Clean up URL-unsafe characters in filenames

ID

2234ced

date

2025-12-17 08:36:11+00:00

author

Alex Chan <alex@alexwlchan.net>

parent

1b907c1

message

Clean up URL-unsafe characters in filenames

Fixes #27

changed files

3 files, 37 additions, 1 deletion

.github/workflows/test.yml
test_yt-dlp_alexwlchan.py
yt-dlp_alexwlchan.py

Changed files

.github/workflows/test.yml (952) → .github/workflows/test.yml (952)

diff --git a/.github/workflows/test.yml b/.github/workflows/test.yml
index 60df6c2..f7216c0 100644
--- a/.github/workflows/test.yml
+++ b/.github/workflows/test.yml
@@ -14,7 +14,7 @@ jobs:
     strategy:
       matrix:
         python-version:
-          - "3.13"
+          - "3.14"
 
     runs-on: ubuntu-latest

test_yt-dlp_alexwlchan.py (1793) → test_yt-dlp_alexwlchan.py (2310)

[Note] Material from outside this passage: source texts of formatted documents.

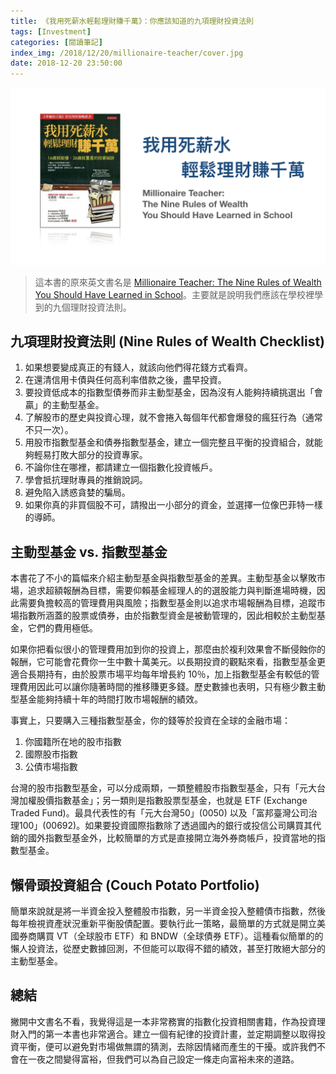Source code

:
 ```yaml
---
title: 《我用死薪水輕鬆理財賺千萬》：你應該知道的九項理財投資法則
tags: [Investment]
categories: [閱讀筆記]
index_img: /2018/12/20/millionaire-teacher/cover.jpg
date: 2018-12-20 23:50:00
---
```


![cover](/2018/12/20/millionaire-teacher/cover.jpg)

> 這本書的原來英文書名是 [Millionaire Teacher: The Nine Rules of Wealth You Should Have Learned in School](https://www.amazon.com/Millionaire-Teacher-Wealth-Should-Learned/dp/0470830069)。主要就是說明我們應該在學校裡學到的九個理財投資法則。

<!-- more -->

## 九項理財投資法則 (Nine Rules of Wealth Checklist)

1. 如果想要變成真正的有錢人，就該向他們得花錢方式看齊。
2. 在還清信用卡債與任何高利率借款之後，盡早投資。
3. 要投資低成本的指數型債券而非主動型基金，因為沒有人能夠持續挑選出「會贏」的主動型基金。
4. 了解股市的歷史與投資心理，就不會捲入每個年代都會爆發的瘋狂行為（通常不只一次）。
5. 用股市指數型基金和債券指數型基金，建立一個完整且平衡的投資組合，就能夠輕易打敗大部分的投資專家。
6. 不論你住在哪裡，都請建立一個指數化投資帳戶。
7. 學會抵抗理財專員的推銷說詞。
8. 避免陷入誘惑貪婪的騙局。
9. 如果你真的非買個股不可，請撥出一小部分的資金，並選擇一位像巴菲特一樣的導師。

## 主動型基金 vs. 指數型基金

本書花了不小的篇幅來介紹主動型基金與指數型基金的差異。主動型基金以擊敗市場，追求超額報酬為目標，需要仰賴基金經理人的的選股能力與判斷進場時機，因此需要負擔較高的管理費用與風險；指數型基金則以追求市場報酬為目標，追蹤市場指數所涵蓋的股票或債券，由於指數型資金是被動管理的，因此相較於主動型基金，它們的費用極低。

如果你把看似很小的管理費用加到你的投資上，那麼由於複利效果會不斷侵蝕你的報酬，它可能會花費你一生中數十萬美元。以長期投資的觀點來看，指數型基金更適合長期持有，由於股票市場平均每年增長約 10％，加上指數型基金有較低的管理費用因此可以讓你隨著時間的推移賺更多錢。歷史數據也表明，只有極少數主動型基金能夠持續十年的時間打敗市場報酬的績效。

事實上，只要購入三種指數型基金，你的錢等於投資在全球的金融市場：

1. 你國籍所在地的股市指數
2. 國際股市指數
3. 公債市場指數

台灣的股市指數型基金，可以分成兩類，一類整體股市指數型基金，只有「元大台灣加權股價指數基金」；另一類則是指數股票型基金，也就是 ETF (Exchange Traded Fund)。最具代表性的有「元大台灣50」(0050) 以及「富邦臺灣公司治理100」(00692)。如果要投資國際指數除了透過國內的銀行或投信公司購買其代銷的國外指數型基金外，比較簡單的方式是直接開立海外券商帳戶，投資當地的指數型基金。

## 懶骨頭投資組合 (Couch Potato Portfolio)

簡單來說就是將一半資金投入整體股市指數，另一半資金投入整體債市指數，然後每年檢視資產狀況重新平衡股債配置。要執行此一策略，最簡單的方式就是開立美國券商購買 VT（全球股市 ETF）和 BNDW（全球債券 ETF）。這種看似簡單的的懶人投資法，從歷史數據回測，不但能可以取得不錯的績效，甚至打敗絕大部分的主動型基金。

## 總結

撇開中文書名不看，我覺得這是一本非常務實的指數化投資相關書籍，作為投資理財入門的第一本書也非常適合。建立一個有紀律的投資計畫，並定期調整以取得投資平衡，便可以避免對市場做無謂的猜測，去除因情緒而產生的干擾。或許我們不會在一夜之間變得富裕，但我們可以為自己設定一條走向富裕未來的道路。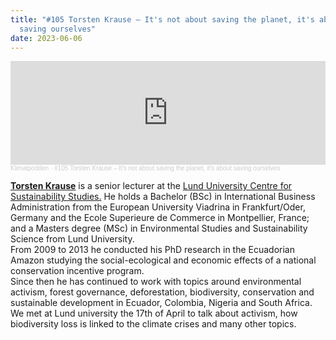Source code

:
 ```yaml
---
title: "#105 Torsten Krause – It's not about saving the planet, it's about
  saving ourselves"
date: 2023-06-06
---
```

<iframe width="100%" height="166" scrolling="no" frameborder="no" allow="autoplay" src="https://w.soundcloud.com/player/?url=https%3A//api.soundcloud.com/tracks/1532265484&color=%23ff5500&auto_play=false&hide_related=false&show_comments=true&show_user=true&show_reposts=false&show_teaser=true"></iframe><div style="font-size: 10px; color: #cccccc;line-break: anywhere;word-break: normal;overflow: hidden;white-space: nowrap;text-overflow: ellipsis; font-family: Interstate,Lucida Grande,Lucida Sans Unicode,Lucida Sans,Garuda,Verdana,Tahoma,sans-serif;font-weight: 100;"><a href="https://soundcloud.com/klimatpodden" title="Klimatpodden" target="_blank" style="color: #cccccc; text-decoration: none;">Klimatpodden</a> · <a href="https://soundcloud.com/klimatpodden/105-torsten-krause-its-not-about-saving-the-planet-its-about-saving-ourselves" title="#105 Torsten Krause – It&#x27;s not about saving the planet, it&#x27;s about saving ourselves" target="_blank" style="color: #cccccc; text-decoration: none;">#105 Torsten Krause – It&#x27;s not about saving the planet, it&#x27;s about saving ourselves</a></div>

**[Torsten Krause](https://www.lucsus.lu.se/torsten-krause)** is a senior lecturer at the [Lund University Centre for Sustainability Studies.](https://www.lucsus.lu.se/) He holds a Bachelor (BSc) in International Business Administration from the European University Viadrina in Frankfurt/Oder, Germany and the Ecole Superieure de Commerce in Montpellier, France; and a Masters degree (MSc) in Environmental Studies and Sustainability Science from Lund University.\
From 2009 to 2013 he conducted his PhD research in the Ecuadorian Amazon studying the social-ecological and economic effects of a national conservation incentive program.\
Since then he has continued to work with topics around environmental activism, forest governance, deforestation, biodiversity, conservation and sustainable development in Ecuador, Colombia, Nigeria and South Africa.\
We met at Lund university the 17th of April to talk about activism, how biodiversity loss is linked to the climate crises and many other topics.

diff --git a/test_yt-dlp_alexwlchan.py b/test_yt-dlp_alexwlchan.py
index 0194045..99e4ffa 100644
--- a/test_yt-dlp_alexwlchan.py
+++ b/test_yt-dlp_alexwlchan.py
@@ -32,6 +32,21 @@ def test_youtube_video() -> None:
     assert video_info["video_path"].endswith(" [TUQaGhPdlxs].mp4")
 
 
+def test_youtube_path_is_cleaned_up() -> None:
+    """
+    Paths of YouTube videos get cleaned up during the download.
+    """
+    video = download_video("https://www.youtube.com/shorts/eso8JB7q0a0")
+    assert (
+        video["title"]
+        == "3D Printing Everyday for 365 Days 176/365  #stem #3dprinting #3dprint #ideas #useful"
+    )
+    assert (
+        os.path.basename(video["video_path"])
+        == "3D Printing Everyday for 365 Days 176-365 stem 3dprinting 3dprint ideas useful [eso8JB7q0a0].mp4"
+    )
+
+
 def test_instagram_video() -> None:
     """
     Download an Instagram video and check we get the expected output.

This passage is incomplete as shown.